Шрифт:
Закладка:
И все-таки, вспоминая своего прославленного прадеда[16] Эдуарда Третьего, Сомерсет пожимал плечами. Легко усовершенствовать законы и править страной, где короля боятся и чтят. Ему же, Эдмунду Бофору, приходилось думать не о налогах и защите английских купцов, а о том, как бы переманить баронов на свою сторону, убедить, что партия королевы сильнее и законнее, кого-то схватить, кого-то запугать, к кому-то подослать убийцу. Он все силы тратил на интриги, на мелочную борьбу с заносчивыми баронами, которым малейшая смута была только на руку и помогала наполнять тощие кошельки. Но по натуре он не был гением интриги, плетение паутинных сетей претило ему. Даже борясь за симпатии англичан, он предпочитал действовать безжалостно, с помощью арестов и пыток, призвав на помощь страх, — однако, надо признать, натиск герцога был так силен, что йоркисты дрогнули.
По крайней мере, Йорк в последнее время держался подальше от Лондона, мятежный Кент был умиротворен, пошла на попятную даже палата Общин, а самые трусливые из йоркистов, такие, как граф Уэстморленд, начали покидать стан Белой Розы. Сомерсет надеялся, что это только первые шаги, что придет время, когда Англия успокоится полностью, и тогда можно будет подумать о настоящем управлении, забыв о нынешней мышиной возне.

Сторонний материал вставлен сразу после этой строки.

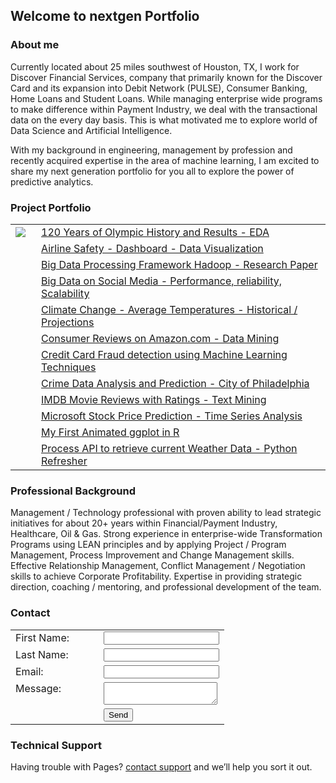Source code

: ## Welcome to nextgen Portfolio

### About me

Currently located about 25 miles southwest of Houston, TX, I work for Discover Financial Services, company that primarily known for the Discover Card and its expansion into Debit Network (PULSE), Consumer Banking, Home Loans and Student Loans. While managing enterprise wide programs to make difference within Payment Industry, we deal with the transactional data on the every day basis. This is what motivated me to explore world of Data Science and Artificial Intelligence.

With my background in engineering, management by profession and recently acquired expertise in the area of machine learning, I am excited to share my next generation portfolio for you all to explore the power of predictive analytics.

### Project Portfolio

<table>
    <tr>
      <td width="25"><img src="https://github.com/mkalka1/nextgen-portfolio/tree/main/z_Images/Olympic_icon.PNG"></td>
      <td style="vertical-align:top">
        <a href="https://github.com/mkalka1/nextgen-portfolio/tree/main/120%20Years%20of%20Olympic%20History%20and%20Results%20-%20Exploratory%20Data%20Analysis" target="new">120 Years of Olympic History and Results - EDA</a>
      </td> 
    </tr>
    <tr>
      <td width="25">&nbsp;</td>
      <td style="vertical-align:top">
        <a href="https://github.com/mkalka1/nextgen-portfolio/tree/main/Airline%20Safety%20-%20Dashboard%2C%20Blog%2C%20and%20InfoGraphic%20-%20Data%20Visualization" target="new">Airline Safety - Dashboard - Data Visualization</a>
      </td> 
    </tr>
    <tr>
      <td width="25">&nbsp;</td>
      <td style="vertical-align:top">
        <a href="https://github.com/mkalka1/nextgen-portfolio/tree/main/Big%20Data%20Processing%20Framework%20-%20Hadoop%20in%20Data%20Science%20Projects" target="new">Big Data Processing Framework Hadoop - Research Paper</a>
      </td> 
    </tr>
    <tr>
      <td width="25">&nbsp;</td>
      <td style="vertical-align:top">
        <a href="https://github.com/mkalka1/nextgen-portfolio/tree/main/Big%20Data%20on%20Social%20Media%20-%20Performance%2C%20reliability%2C%20Scalability" target="new">Big Data on Social Media - Performance, reliability, Scalability</a>
      </td> 
    </tr>
    <tr>
      <td width="25">&nbsp;</td>
      <td style="vertical-align:top">
        <a href="https://github.com/mkalka1/nextgen-portfolio/tree/main/Climate%20Change%20-%20Historical%20Average%20Temperatures%20and%20Future%20Projections" target="new">Climate Change - Average Temperatures - Historical / Projections</a>
      </td> 
    </tr>
    <tr>
      <td width="25">&nbsp;</td>
      <td style="vertical-align:top">
        <a href="https://github.com/mkalka1/nextgen-portfolio/tree/main/Consumer%20Reviews%20on%20Amazon.com%20-%20Data%20Mining" target="new">Consumer Reviews on Amazon.com - Data Mining</a>
      </td> 
    </tr>
    <tr>
      <td width="25">&nbsp;</td>
      <td style="vertical-align:top">
        <a href="https://github.com/mkalka1/nextgen-portfolio/tree/main/Credit%20Card%20Fraud%20detection%20using%20Machine%20Learning%20Techniques" target="new">Credit Card Fraud detection using Machine Learning Techniques</a>
      </td> 
    </tr>
    <tr>
      <td width="25">&nbsp;</td>
      <td style="vertical-align:top">
        <a href="https://github.com/mkalka1/nextgen-portfolio/tree/main/Crime%20Data%20Analysis%20and%20Prediction%20-%20City%20of%20Philadelphia" target="new">Crime Data Analysis and Prediction - City of Philadelphia</a>
      </td> 
    </tr>
    <tr>
      <td width="25">&nbsp;</td>
      <td style="vertical-align:top">
        <a href="https://github.com/mkalka1/nextgen-portfolio/tree/main/IMDB%20Movie%20Reviews%20with%20Ratings%20-%20Text%20Mining" target="new">IMDB Movie Reviews with Ratings - Text Mining</a>
      </td> 
    </tr>
    <tr>
      <td width="25">&nbsp;</td>
      <td style="vertical-align:top">
        <a href="https://github.com/mkalka1/nextgen-portfolio/tree/main/Microsoft%20Stock%20Price%20Prediction%20-%20Time%20Series%20Analysis" target="new">Microsoft Stock Price Prediction - Time Series Analysis</a>
      </td> 
    </tr>
    <tr>
      <td width="25">&nbsp;</td>
      <td style="vertical-align:top">
        <a href="https://github.com/mkalka1/nextgen-portfolio/tree/main/My%20First%20Animated%20ggplot%20in%20R" target="new">My First Animated ggplot in R</a>
      </td> 
    </tr>
    <tr>
      <td width="25">&nbsp;</td>
      <td style="vertical-align:top">
        <a href="https://github.com/mkalka1/nextgen-portfolio/tree/main/Process%20API%20to%20retrieve%20current%20Weather%20Data%20-%20Python%20Refresher" target="new">Process API to retrieve current Weather Data - Python Refresher</a>
      </td> 
    </tr>
</table>
      
### Professional Background

Management / Technology professional with proven ability to lead strategic initiatives for about 20+ years within Financial/Payment Industry, Healthcare, Oil & Gas. Strong experience in enterprise-wide Transformation Programs using LEAN principles and by applying Project / Program Management, Process Improvement and Change Management skills. Effective Relationship Management, Conflict Management / Negotiation skills to achieve Corporate Profitability. Expertise in providing strategic direction, coaching / mentoring, and professional development of the team.

### Contact

<form name ="input" method="POST" action="https://formspree.io/f/xoqrdkkv">
  <table>
    <tr>
      <td width="125">First Name:</td>
      <td style="vertical-align:top"><input type="text" name="firstname"></td> 
    </tr>
    <tr>
      <td>Last Name:</td>
      <td style="vertical-align:top"><input type="text" name="lastname"></td> 
    </tr>
    <tr>
      <td>Email:</td>
      <td valign="top"><input type="email" name="_replyto"></td> 
    </tr>    
    <tr>
      <td style="vertical-align:top">Message:</td>
      <td><textarea name="message"></textarea></td>  
    </tr>
    <tr>
      <td>&nbsp;</td>      
      <td><input type="submit" name="send" value="Send"></td>
    </tr>    
  </table>
</form>


### Technical Support

Having trouble with Pages? [contact support](mailto:mkalkar@gmail.com) and we’ll help you sort it out.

Иногда он задавался вопросом: в чем корень зла? Почему после тысячи лет существования монархии король оказался вдруг так слаб и беспомощен, почему такими могущественными сделались его вассалы? Неужто причина лишь в слабоумии Генриха? Этот вопрос ставил Сомерсета в тупик. Логика подсказывала, что корень был в старинных правах баронов и лордов, прорастал за могучими стенами замков, каждый из которых мог выдержать многомесячную осаду, в огромных ливрейных свитах, таких, как у Невиллов, доходивших до тысячи человек, — в ливрейных свитах, которые были ничем иным, как личной армией лорда. Вельможи все как один были никудышными хозяевами. Их кормила война. Вот почему йоркистам так нравились эти бесконечные битвы с Францией.
Но как же покончить с этим? Уничтожая древние фамилии, снося с лица земли старинные замки, лишая вельмож тех прав, которыми они пользовались в течение веков, которыми пользовался и он сам, герцог Сомерсет?
В этом и была непреодолимая трудность. Лорд Бофор не говорил об этом королеве, но внутренне чувствовал какой-то кризис, глубинный разлад. Так, будто весь тот дух, в котором его воспитывали, устарел. Даже присяга, изначальная вассальная присяга, клятва верности сюзерену — разве она укрепляет власть короля, если ее главный принцип гласит: «Вассал моего вассала — не мой вассал!»?! Люди, присягнувшие Йорку, уже не несут ответственности перед королем. А замки, эти оплоты мятежей? Даже подумать о том, что их следует уничтожить — все равно, что покуситься на самого себя. Да и где взять силы, деньги, поддержку? Где набраться духу, чтобы признать, что самые верные подданные — это джентри[17] и йомены[18], а первые лорды, к числу которых принадлежали и все Бофоры, — зло для королевства? Бороться против них — бороться против себя.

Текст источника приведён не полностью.